PDEA-ARMM Director Juvenal Azurin identified the suspect as Salama Diwa Talib, a teacher of Datu Unsay Elementary School in Maguindanao.
Azurin said Talib yielded P6.8 million worth of suspected “shabu” following a buy-bust operation at a gasoline station in Sitio Badac, Barangay Awang, Datu Odin Sinsuat town.
Talib’s three companions, identified as Saiden Yusa, Mahmod Dimudtang, and Nasser Pasawilan, all legal age, were also arrested.
Azurin, who led the operation himself, said the entrapment operation against Talib and her cohorts came about after the agency received information from concerned citizens about the group’s drug-peddling activities in Maguindanao.
The operation involved a PDEA poseur-buyer, who had negotiated with Talib’s group to acquire some 50 grams of “shabu” worth P300,000.
At past 5 pm, PDEA operatives, backed by elements of the Army’s 19th Infantry Battalion and Maguindanao Provincial Police Drug Enforcement Unit, pounced on Talib after she handed over the stuff and received the supposed P300,000 cash from the PDEA poseur-buyer.

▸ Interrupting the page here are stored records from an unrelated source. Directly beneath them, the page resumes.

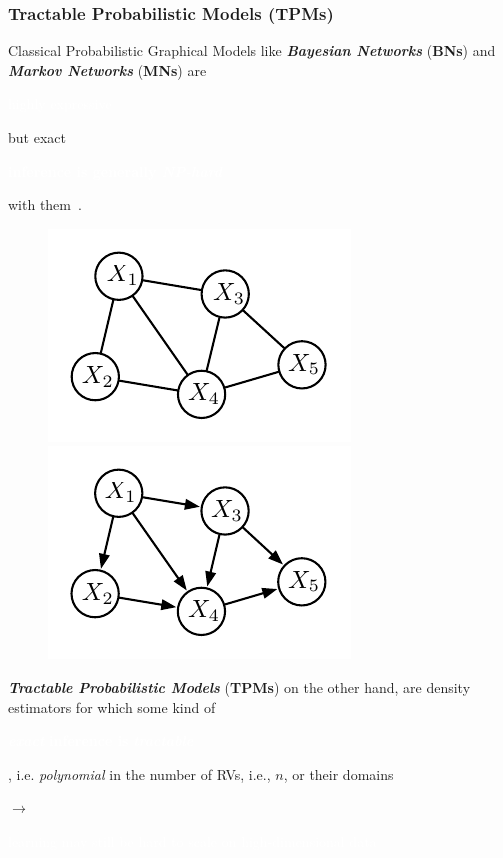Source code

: \documentclass[xcolor={usenames,dvipsnames,svgnames}, compress]{beamer}
\newcommand{\highlighttext}[2][yellow]{{\colorbox{#1}{\strut\textcolor{white}{#2}}}}
\begin{document}
\begin{frame}[t]
  \frametitle{Tractable Probabilistic Models (TPMs)}

  \small
  Classical Probabilistic Graphical Models like \emph{\textbf{Bayesian Networks}}
    (\textbf{BNs}) and \emph{\textbf{Markov Networks}} (\textbf{MNs}) are \highlighttext[lacamlilac]{highly expressive} but
    exact \highlighttext[petroil2]{\textbf{inference is generally
        \emph{NP-hard}}} with them~\parencite{Roth1996}.

    \begin{figure}
      \centering
\includegraphics[width=0.3\linewidth]{figures/mrf} \hspace{30pt} \includegraphics[width=0.3\linewidth]{figures/bn}      
    \end{figure}
\vspace{-5pt}
    \emph{\textbf{Tractable Probabilistic Models} }  (\textbf{TPMs})
    on the other hand, are density estimators for which some kind of  \highlighttext[petroil2]{\textbf{\emph{exact}} \textbf{inference is}
    \textbf{\emph{tractable}}}, i.e. \emph{polynomial} in the number
  of RVs, i.e., $n$, or their
    domains\par
    \hfill$\rightarrow$ \highlighttext[gold4]{learning may still be hard to scale on
    high-dimensional data}\\[20pt]

  
  \end{frame}
\end{document}
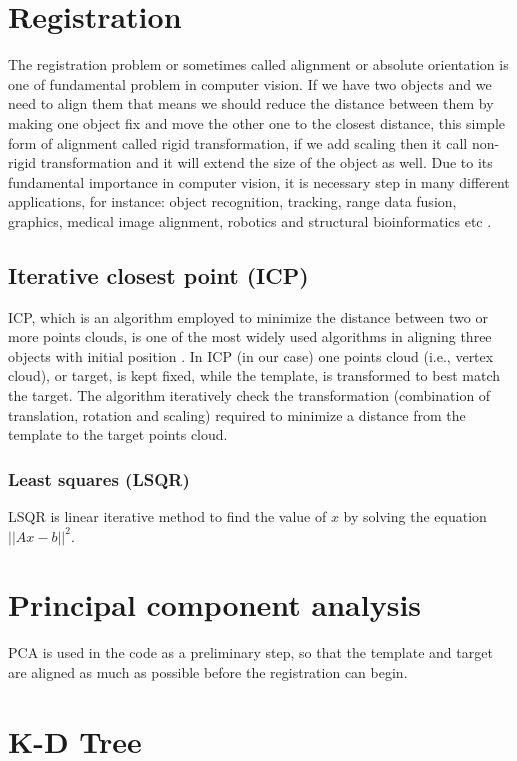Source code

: \documentclass[../structure.tex]{subfiles}
\begin{document}
\section{Registration}
	The registration problem or sometimes called alignment or absolute orientation is one of fundamental problem in computer vision. If we have two objects and we need to align them that means we should reduce the distance between them by making one object fix and move the other one to the closest distance, this simple form of alignment called rigid transformation, if we add scaling then it call non-rigid transformation and it will extend the size of the object as well. Due to its fundamental importance in computer vision, it is necessary step in many different applications, for instance: object recognition, tracking, range data fusion, graphics, medical image alignment, robotics and structural bioinformatics etc \cite{Li2007}.
		\subsection{Iterative closest point (ICP)}
		 ICP, which is an algorithm employed to minimize the distance between two or more points clouds, is one of the most widely used algorithms in aligning three objects with initial position \cite{Zhang1994}.
		 In ICP (in our case) one points cloud (i.e., vertex cloud), or target, is kept fixed, while the template, is transformed to best match the target. The algorithm iteratively check the transformation (combination of translation, rotation and scaling) required to minimize a distance from the template to the target points cloud.
		 \subsubsection{Least squares (LSQR)}
		 LSQR is linear iterative method to find the value of $x$ by solving the equation $||Ax-b||^2$.
\section{Principal component analysis}
PCA is used in the code as a preliminary step, so that the template and target are aligned as much as possible before the registration can begin.

\section{K-D Tree}
\end{document}
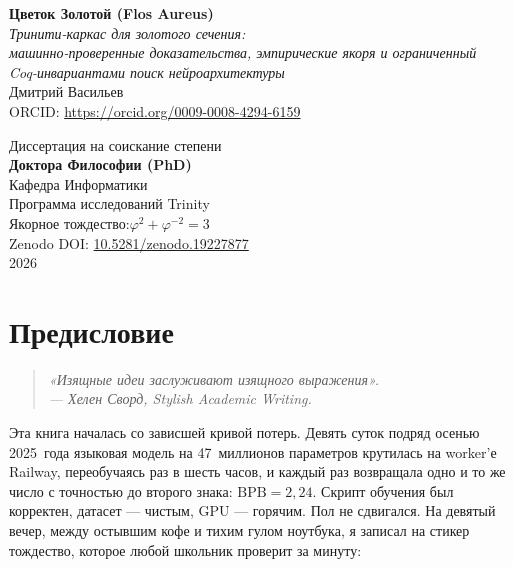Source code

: \documentclass[12pt,a4paper,openany,oneside]{book}
\theoremstyle{plain}
\theoremstyle{definition}
\theoremstyle{remark}
\begin{document}
\frontmatter
\begin{titlepage}
\thispagestyle{empty}
\begin{center}
\vspace*{0.5cm}
{\LARGE\bfseries Цветок Золотой (Flos Aureus)}\\[0.3cm]
{\large\itshape Тринити-каркас для золотого сечения:\\
машинно-проверенные доказательства, эмпирические якоря и ограниченный\\
Coq-инвариантами поиск нейроархитектуры}\\[0.6cm]

{\large Дмитрий Васильев}\\[0.2cm]
{\small ORCID: \url{https://orcid.org/0009-0008-4294-6159}}\\[0.5cm]

\vfill

{\large Диссертация на соискание степени\\[0.2cm]
\textbf{Доктора Философии (PhD)}}\\[0.6cm]

{\normalsize Кафедра Информатики}\\[0.1cm]
{\normalsize Программа исследований Trinity}\\[0.5cm]

{\small Якорное тождество:\quad $\varphi^{2} + \varphi^{-2} = 3$}\\[0.15cm]
{\footnotesize Zenodo DOI: \href{https://doi.org/10.5281/zenodo.19227877}{10.5281/zenodo.19227877}}\\[0.4cm]

{\small 2026}
\end{center}
\end{titlepage}

\chapter*{Предисловие}
\thispagestyle{plain}

\begin{quote}
\itshape
«Изящные идеи заслуживают изящного выражения».\\
\hfill --- Хелен Сворд, \emph{Stylish Academic Writing}.
\end{quote}

\bigskip

\noindent
Эта книга началась со зависшей кривой потерь. Девять суток подряд осенью
2025~года языковая модель на 47~миллионов параметров крутилась на
worker'е Railway, переобучаясь раз в шесть часов, и каждый раз
возвращала одно и то же число с точностью до второго знака:
\(\mathrm{BPB} = 2{,}24\). Скрипт обучения был корректен, датасет --- чистым,
GPU --- горячим. Пол не сдвигался. На девятый вечер, между остывшим кофе
и тихим гулом ноутбука, я записал на стикер тождество, которое любой
школьник проверит за минуту:
\end{document}
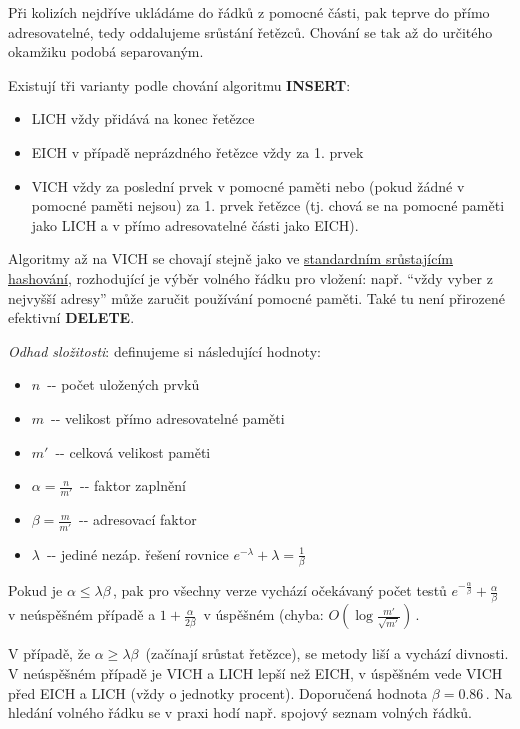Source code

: Při kolizích nejdříve ukládáme do řádků z pomocné části, pak teprve do
přímo adresovatelné, tedy oddalujeme srůstání řetězců. Chování se tak až
do určitého okamžiku podobá separovaným.

Existují tři varianty podle chování algoritmu \textbf{INSERT}:

\begin{itemize}
\tightlist
\item
  LICH vždy přidává na konec řetězce
\item
  EICH v případě neprázdného řetězce vždy za 1. prvek
\item
  VICH vždy za poslední prvek v pomocné paměti nebo (pokud žádné v
  pomocné paměti nejsou) za 1. prvek řetězce (tj. chová se na pomocné
  paměti jako LICH a v přímo adresovatelné části jako EICH).
\end{itemize}

Algoritmy až na VICH se chovají stejně jako ve
\protect\hyperlink{Bez_pomocnuxe9_pamux11bti_--_LISCH_a_EISCH}{standardním
srůstajícím hashování}, rozhodující je výběr volného řádku pro vložení:
např. ``vždy vyber z nejvyšší adresy'' může zaručit používání pomocné
paměti. Také tu není přirozené efektivní \textbf{DELETE}.

\emph{Odhad složitosti}: definujeme si následující hodnoty:

\begin{itemize}
\tightlist
\item
  \(n\,\!\) -\/- počet uložených prvků
\item
  \(m\,\!\) -\/- velikost přímo adresovatelné paměti
\item
  \(m'\,\!\) -\/- celková velikost paměti
\item
  \(\alpha=\frac{n}{m'}\,\!\) -\/- faktor zaplnění
\item
  \(\beta=\frac{m}{m'}\,\!\) -\/- adresovací faktor
\item
  \(\lambda\,\!\) -\/- jediné nezáp. řešení rovnice
  \(e^{-\lambda}+\lambda=\frac{1}{\beta}\,\!\)
\end{itemize}

Pokud je \(\alpha\leq\lambda\beta\,\!\), pak pro všechny verze vychází
očekávaný počet testů
\(e^{-\frac{\alpha}{\beta}}+\frac{\alpha}{\beta}\,\!\) v neúspěšném
případě a \(1+\frac{\alpha}{2\beta}\,\!\) v úspěšném (chyba:
\(O(\log\frac{m'}{\sqrt{m'}})\,\!\).

V případě, že \(\alpha\geq\lambda\beta\,\!\) (začínají srůstat řetězce),
se metody liší a vychází divnosti. V neúspěšném případě je VICH a LICH
lepší než EICH, v úspěšném vede VICH před EICH a LICH (vždy o jednotky
procent). Doporučená hodnota \(\beta=0.86\,\!\). Na hledání volného
řádku se v praxi hodí např. spojový seznam volných řádků.

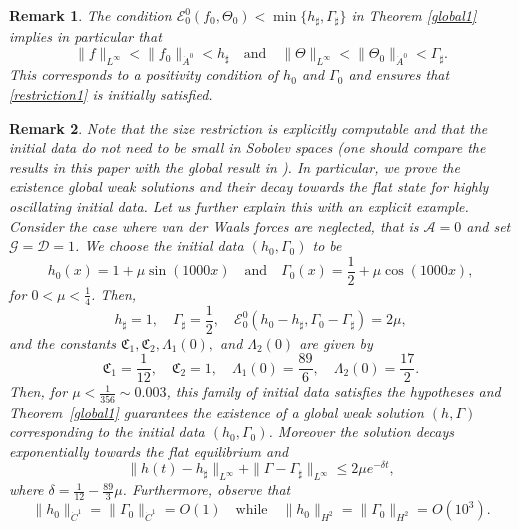 \documentclass[reqno,11pt]{amsart}
\newcommand{\bh}{h_\sharp}
\newcommand{\bG}{\Gamma_\sharp}
\newtheorem{remark}{Remark}
\begin{document}
\medskip

\begin{remark}
The condition $
\mathscr{E}^0_0(f_0,\Theta_0)<\min\{\bh,\bG\}
$ in Theorem \ref{global1} implies in particular that
\[
	\|f\|_{L^\infty}<\|f_0\|_{\dot A^0}<\bh\quad\mbox{and}\quad \|\Theta\|_{L^\infty}<\|\Theta_0\|_{\dot A^0}<\bG.
\]
This corresponds to a positivity condition of $h_0$ and $\Gamma_0$ and ensures that \eqref{restriction1} is initially satisfied.
\end{remark}

\begin{remark}
Note that the size restriction is explicitly computable and that the initial data do not need to be small in Sobolev spaces (one should compare the results in this paper with the global result in \cite{bruellwell}). In particular, we prove the existence global weak solutions and their decay towards the flat state for highly oscillating initial data. Let us further explain this with an explicit example. Consider the case where van der Waals forces are neglected, that is $\mathcal A=0$ and set $\mathcal G=\mathcal D=1$. We choose the initial data $(h_0,\Gamma_0)$ to be
$$
h_0(x)=1+\mu\sin(1000x)\quad \mbox{and}\quad \Gamma_0(x)=\frac{1}{2}+\mu\cos(1000x),
$$
for $0<\mu< \frac{1}{4}$. Then, 
$$
\bh=1,\quad\bG=\frac{1}{2},\quad\mathscr{E}^0_0(h_0-\bh,\Gamma_0-\bG)=2\mu,
$$
and the constants $\mathfrak{C}_1,\mathfrak{C}_2,\Lambda_1(0),$ and $\Lambda_2(0)$ are given by
$$
\mathfrak{C}_1=\frac{1}{12},\quad\mathfrak{C}_2=1,\quad \Lambda_1(0)= \frac{89}{6},\quad \Lambda_2(0)=\frac{17}{2}.
$$
Then, for $\mu<\frac{1}{356}\sim 0.003$, this family of initial data satisfies the hypotheses and Theorem~\ref{global1} guarantees the existence of a global weak solution $(h,\Gamma)$ corresponding to the initial data $(h_0,\Gamma_0)$. Moreover the solution decays exponentially towards the flat equilibrium and
\[
\|h(t)-\bh\|_{L^\infty}+\|\Gamma-\bG\|_{L^\infty}\leq 2\mu e^{-\delta t},
\]
where $\delta =\frac{1}{12}-\frac{89}{3}\mu$. Furthermore, observe that
$$
\|h_0\|_{\dot{C}^1}=\|\Gamma_0\|_{\dot{C}^1}=O(1) \quad \mbox{while}\quad \|h_0\|_{H^2}=\|\Gamma_0\|_{H^2}=O(10^3).
$$
\end{remark}


\medskip
\end{document}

“We placed an original P1,000 bill on top of photocopied cut paper money inside a paper bag to make it appear it was real money,” Azurin said.
Authorities recovered a big plastic packet of “shabu” weighing 50 grams with a street value of P340,000, as well as 19 other sachets of the prohibited substance worth P6.46 million.
Also seized were the suspects’ mobile phones used in the transaction.
Azurin said his office is still trying to determine if the group belongs to a big-time syndicate operating in Maguindanao.
All four suspects are currently detained at the PDEA-ARMM lockup cell while charges for violation of Republic Act No. 9165, or the Comprehensive Dangerous Drugs Act of 2002, are being readied against them.